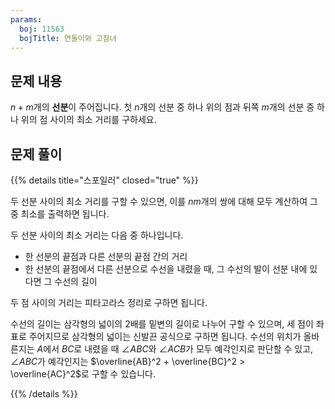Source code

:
 ```yaml
---
params:
  boj: 11563
  bojTitle: 연돌이와 고잠녀
---
```


## 문제 내용

$n+m$개의 **선분**이 주어집니다. 첫 $n$개의 선분 중 하나 위의 점과 뒤쪽 $m$개의 선분 중 하나 위의 점 사이의 최소 거리를 구하세요.

## 문제 풀이

{{% details title="스포일러" closed="true" %}}

두 선분 사이의 최소 거리를 구할 수 있으면, 이를 $nm$개의 쌍에 대해 모두 계산하여 그 중 최소를 출력하면 됩니다.

두 선분 사이의 최소 거리는 다음 중 하나입니다.

* 한 선분의 끝점과 다른 선분의 끝점 간의 거리
* 한 선분의 끝점에서 다른 선분으로 수선을 내렸을 때, 그 수선의 발이 선분 내에 있다면 그 수선의 길이

두 점 사이의 거리는 피타고라스 정리로 구하면 됩니다.

수선의 길이는 삼각형의 넓이의 2배를 밑변의 길이로 나누어 구할 수 있으며, 세 점이 좌표로 주어지므로 삼각형의 넓이는 신발끈 공식으로 구하면 됩니다.
수선의 위치가 올바른지는 $A$에서 $BC$로 내렸을 때 $\angle ABC$와 $\angle ACB$가 모두 예각인지로 판단할 수 있고, $\angle ABC$가 예각인지는 $\overline{AB}^2 + \overline{BC}^2 > \overline{AC}^2$로 구할 수 있습니다.

{{% /details %}}
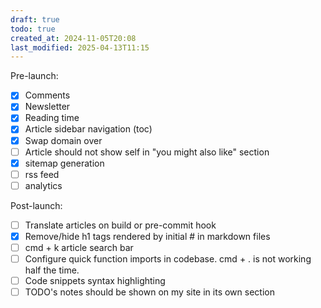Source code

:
 ```yaml
---
draft: true
todo: true
created_at: 2024-11-05T20:08
last_modified: 2025-04-13T11:15
---
```


Pre-launch:
- [x] Comments
- [x] Newsletter
- [x] Reading time
- [x] Article sidebar navigation (toc)
- [x] Swap domain over
- [ ] Article should not show self in "you might also like" section
- [x] sitemap generation
- [ ] rss feed
- [ ] analytics

Post-launch:
- [ ] Translate articles on build or pre-commit hook
- [x] Remove/hide h1 tags rendered by initial # in markdown files
- [ ] cmd + k article search bar
- [ ] Configure quick function imports in codebase. cmd + . is not working half the time.
- [ ] Code snippets syntax highlighting
- [ ] TODO's notes should be shown on my site in its own section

+---+

Across the entries above, find the lines with the string "section" and copy them.

# EXERCISE RESPONSE
- [ ] Article should not show self in "you might also like" section
- [ ] TODO's notes should be shown on my site in its own section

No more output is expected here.